LA: Yes, very much. I think so. Certainly the relationship with Wink (Dwight Henry) and his character, I really put a lot of my own father into that. But also just working with Dwight and Quvenzhané it really did form a lot of that. Not only do I not have children but nobody involved in the project has children, so Benh (Zeitlin – director) would take the script to Dwight in the bakery to rehearse and if Dwight thought that wasn’t how a father would behave we’d go back and change it or talk to him about it. It really was a collaborative effort.
FF: The rumours are that you are working with Guillermo del Toro on Universal’s “The Secret Garden” adaptation. Are you able to discuss that?
LA: Of course. I haven’t started it yet. We’re waiting until I’m in one place for more than a few more days so we’re waiting until after the awards season. I’m so excited to work with him. I’ve loved his movies for so long. I think he is such a brilliant, unique, wildly imaginative man and I cannot wait to start this project with him.
FF: Can you tell me about anything else you’re working on?
LA: I’m adapting another play for Escape Artists about a bunch of little Brownie scouts. It’s a comedy, I’m really excited about it.
FF: Sounds great, and you’re a big horror fan aren’t you. Can we look forward to seeing any horrors penned by you in the future?
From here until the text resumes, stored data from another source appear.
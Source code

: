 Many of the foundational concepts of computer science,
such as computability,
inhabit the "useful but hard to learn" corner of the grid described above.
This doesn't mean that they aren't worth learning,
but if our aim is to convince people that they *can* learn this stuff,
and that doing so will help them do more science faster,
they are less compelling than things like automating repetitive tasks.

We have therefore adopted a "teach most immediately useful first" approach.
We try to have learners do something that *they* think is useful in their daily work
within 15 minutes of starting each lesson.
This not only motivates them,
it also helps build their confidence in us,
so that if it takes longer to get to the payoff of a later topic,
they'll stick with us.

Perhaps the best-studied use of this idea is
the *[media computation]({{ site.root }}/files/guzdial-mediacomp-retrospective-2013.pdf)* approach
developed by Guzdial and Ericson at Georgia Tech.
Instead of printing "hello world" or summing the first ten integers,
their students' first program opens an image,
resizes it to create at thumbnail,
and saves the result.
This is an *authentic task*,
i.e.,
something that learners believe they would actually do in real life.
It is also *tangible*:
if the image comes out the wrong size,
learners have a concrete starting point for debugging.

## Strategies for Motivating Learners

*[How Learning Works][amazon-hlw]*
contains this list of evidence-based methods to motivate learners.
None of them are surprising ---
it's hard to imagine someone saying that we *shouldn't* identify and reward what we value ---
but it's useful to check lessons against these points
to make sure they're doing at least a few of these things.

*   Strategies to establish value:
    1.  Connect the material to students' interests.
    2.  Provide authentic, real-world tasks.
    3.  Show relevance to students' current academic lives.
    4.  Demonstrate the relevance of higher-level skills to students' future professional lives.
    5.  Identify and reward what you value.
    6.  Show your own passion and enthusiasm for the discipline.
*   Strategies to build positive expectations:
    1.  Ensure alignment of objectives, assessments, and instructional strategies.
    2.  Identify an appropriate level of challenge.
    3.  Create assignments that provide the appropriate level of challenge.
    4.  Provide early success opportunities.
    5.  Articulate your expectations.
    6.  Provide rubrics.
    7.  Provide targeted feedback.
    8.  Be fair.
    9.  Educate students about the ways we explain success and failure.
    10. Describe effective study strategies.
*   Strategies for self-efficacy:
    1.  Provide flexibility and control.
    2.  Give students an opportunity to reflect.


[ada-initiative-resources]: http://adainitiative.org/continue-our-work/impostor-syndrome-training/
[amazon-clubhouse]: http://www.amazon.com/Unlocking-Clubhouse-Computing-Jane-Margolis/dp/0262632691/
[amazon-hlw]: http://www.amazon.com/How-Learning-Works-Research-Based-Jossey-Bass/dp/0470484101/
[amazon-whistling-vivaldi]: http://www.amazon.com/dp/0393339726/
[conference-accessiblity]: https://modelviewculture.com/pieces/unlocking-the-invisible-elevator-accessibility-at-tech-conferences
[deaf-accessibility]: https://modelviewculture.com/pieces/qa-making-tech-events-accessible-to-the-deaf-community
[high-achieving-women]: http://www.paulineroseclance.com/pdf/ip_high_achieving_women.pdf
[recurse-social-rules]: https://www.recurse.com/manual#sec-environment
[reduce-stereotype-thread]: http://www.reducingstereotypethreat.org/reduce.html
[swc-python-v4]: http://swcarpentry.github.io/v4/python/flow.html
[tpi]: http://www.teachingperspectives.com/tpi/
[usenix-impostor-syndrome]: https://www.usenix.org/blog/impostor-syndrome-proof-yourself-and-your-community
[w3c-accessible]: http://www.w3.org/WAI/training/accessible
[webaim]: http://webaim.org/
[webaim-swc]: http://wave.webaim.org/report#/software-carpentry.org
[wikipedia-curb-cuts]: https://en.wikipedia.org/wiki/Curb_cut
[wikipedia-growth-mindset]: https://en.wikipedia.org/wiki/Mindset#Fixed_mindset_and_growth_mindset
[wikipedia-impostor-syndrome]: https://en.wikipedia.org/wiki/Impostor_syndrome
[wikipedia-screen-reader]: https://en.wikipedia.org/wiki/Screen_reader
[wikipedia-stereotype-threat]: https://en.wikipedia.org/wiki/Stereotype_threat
LA: Oh my god I would love that so much. I don’t know that I could. I would certainly love to do that but I’m more of watching them and reading them. I’ve read everything Stephen King’s ever written, he’d probably be really freaked out to hear that because he’s written a lot of things. But I’ve read all of it. At this point I’m more of a very grateful audience than a creator.
FF: I personally would like to see “Odysseus and the Giant Dog” (a very early creation of Lucy’s) make it to film. Is there any chance of that?
LA: Oh that would be hilarious, that would be great. Yeah, let’s do it.
FF: What sort of advice would you give aspiring screenwriters?
LA: I would say write everything you can and work with your friends. Write everyday and do everything you can even if it feels like too much. You can always say no later. I think there comes a point in your career where you have to say no, but to start you really have to say yes to everything and do everything.
FF: Finally, you’re up against some stiff competition for the Oscar, but with such love for Beasts, you must fancy your chances?
LA: Well I don’t think about it that way, but I definitely think that being in an awards with Tony Kushner (Lincoln) and being in a category with Tony Kushner is such an incredible, huge honour. I look at my name next to his and it just makes me smile and laugh. It’s unbelievable. So that’s my win, to me. It’s just being there.
FF: I bet. Thank you so much. Good luck with the Oscar.
LA: Thanks, have a great day. Lovely speaking to you.
Beasts of the Southern Wild is out now on DVD & Blu-ray.